Start of Block

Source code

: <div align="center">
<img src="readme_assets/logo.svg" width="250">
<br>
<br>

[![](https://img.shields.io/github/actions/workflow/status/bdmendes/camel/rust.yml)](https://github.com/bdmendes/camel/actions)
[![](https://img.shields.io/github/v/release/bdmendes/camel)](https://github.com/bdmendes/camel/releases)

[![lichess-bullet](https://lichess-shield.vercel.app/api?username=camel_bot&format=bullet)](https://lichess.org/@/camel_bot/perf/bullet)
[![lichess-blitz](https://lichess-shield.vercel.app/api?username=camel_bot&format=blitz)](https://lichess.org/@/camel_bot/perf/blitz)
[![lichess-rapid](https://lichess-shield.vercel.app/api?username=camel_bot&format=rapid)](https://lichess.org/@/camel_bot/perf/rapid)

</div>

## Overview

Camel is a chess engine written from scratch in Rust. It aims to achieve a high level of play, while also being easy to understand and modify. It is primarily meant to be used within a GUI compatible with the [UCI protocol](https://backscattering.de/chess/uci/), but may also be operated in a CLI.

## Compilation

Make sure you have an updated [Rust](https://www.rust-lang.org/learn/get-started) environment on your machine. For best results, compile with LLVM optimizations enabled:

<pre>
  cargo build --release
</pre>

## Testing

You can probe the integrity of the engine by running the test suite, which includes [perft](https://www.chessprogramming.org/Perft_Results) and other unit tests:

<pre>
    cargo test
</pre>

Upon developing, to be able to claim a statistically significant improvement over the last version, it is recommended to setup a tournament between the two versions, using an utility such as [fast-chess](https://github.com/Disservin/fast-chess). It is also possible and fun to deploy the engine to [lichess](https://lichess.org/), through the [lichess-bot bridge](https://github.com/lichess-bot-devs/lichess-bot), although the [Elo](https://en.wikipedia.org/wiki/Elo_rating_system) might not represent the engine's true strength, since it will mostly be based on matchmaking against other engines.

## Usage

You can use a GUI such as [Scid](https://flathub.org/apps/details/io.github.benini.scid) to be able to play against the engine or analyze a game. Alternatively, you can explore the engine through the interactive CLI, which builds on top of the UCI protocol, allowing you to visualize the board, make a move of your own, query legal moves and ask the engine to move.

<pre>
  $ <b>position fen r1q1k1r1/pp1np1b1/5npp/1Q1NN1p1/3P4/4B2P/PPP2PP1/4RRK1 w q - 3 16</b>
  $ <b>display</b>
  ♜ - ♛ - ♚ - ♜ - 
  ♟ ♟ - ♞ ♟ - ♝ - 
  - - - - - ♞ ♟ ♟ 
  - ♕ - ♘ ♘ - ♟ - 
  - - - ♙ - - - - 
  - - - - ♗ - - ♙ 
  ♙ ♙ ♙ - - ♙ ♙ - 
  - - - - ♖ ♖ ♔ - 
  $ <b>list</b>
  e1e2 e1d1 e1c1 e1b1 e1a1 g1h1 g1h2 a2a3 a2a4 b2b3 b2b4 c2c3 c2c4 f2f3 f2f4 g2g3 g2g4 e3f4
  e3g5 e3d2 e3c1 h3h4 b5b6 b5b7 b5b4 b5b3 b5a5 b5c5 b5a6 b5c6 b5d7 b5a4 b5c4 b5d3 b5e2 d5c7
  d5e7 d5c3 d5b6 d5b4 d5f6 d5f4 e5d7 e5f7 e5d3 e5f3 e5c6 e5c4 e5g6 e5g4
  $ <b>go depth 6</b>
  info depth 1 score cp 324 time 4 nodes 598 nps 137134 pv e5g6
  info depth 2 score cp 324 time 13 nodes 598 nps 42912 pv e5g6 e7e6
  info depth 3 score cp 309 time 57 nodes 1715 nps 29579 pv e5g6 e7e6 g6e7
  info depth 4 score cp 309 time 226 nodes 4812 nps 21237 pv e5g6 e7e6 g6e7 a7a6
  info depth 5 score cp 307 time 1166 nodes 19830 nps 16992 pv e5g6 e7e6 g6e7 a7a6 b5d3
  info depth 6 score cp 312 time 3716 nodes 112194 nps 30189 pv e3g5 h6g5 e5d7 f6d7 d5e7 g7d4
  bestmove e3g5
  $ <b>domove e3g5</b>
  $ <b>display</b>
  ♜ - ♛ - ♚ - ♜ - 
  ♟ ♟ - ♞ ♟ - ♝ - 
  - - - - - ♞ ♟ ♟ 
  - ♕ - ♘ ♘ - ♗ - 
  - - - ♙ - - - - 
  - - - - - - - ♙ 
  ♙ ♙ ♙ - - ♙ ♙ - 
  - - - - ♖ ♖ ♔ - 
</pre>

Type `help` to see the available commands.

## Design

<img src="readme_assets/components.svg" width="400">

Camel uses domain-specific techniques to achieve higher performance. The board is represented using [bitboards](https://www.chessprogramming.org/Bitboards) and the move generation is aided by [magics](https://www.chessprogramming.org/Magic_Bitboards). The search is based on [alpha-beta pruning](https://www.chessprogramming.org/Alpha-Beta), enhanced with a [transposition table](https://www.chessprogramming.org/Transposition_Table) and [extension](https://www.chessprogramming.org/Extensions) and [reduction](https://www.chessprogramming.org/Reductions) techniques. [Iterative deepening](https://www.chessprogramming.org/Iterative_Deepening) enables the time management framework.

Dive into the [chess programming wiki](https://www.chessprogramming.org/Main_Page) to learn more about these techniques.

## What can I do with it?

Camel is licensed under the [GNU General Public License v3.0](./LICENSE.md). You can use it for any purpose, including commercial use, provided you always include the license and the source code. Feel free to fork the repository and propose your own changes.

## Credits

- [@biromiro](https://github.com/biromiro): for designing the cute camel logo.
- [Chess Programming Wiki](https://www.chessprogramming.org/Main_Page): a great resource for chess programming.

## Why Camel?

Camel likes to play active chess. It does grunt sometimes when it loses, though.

End of Block

Scan the material above. Copy each line where "learn" occurs.

Make sure you have an updated [Rust](https://www.rust-lang.org/learn/get-started) environment on your machine. For best results, compile with LLVM optimizations enabled:
Dive into the [chess programming wiki](https://www.chessprogramming.org/Main_Page) to learn more about these techniques.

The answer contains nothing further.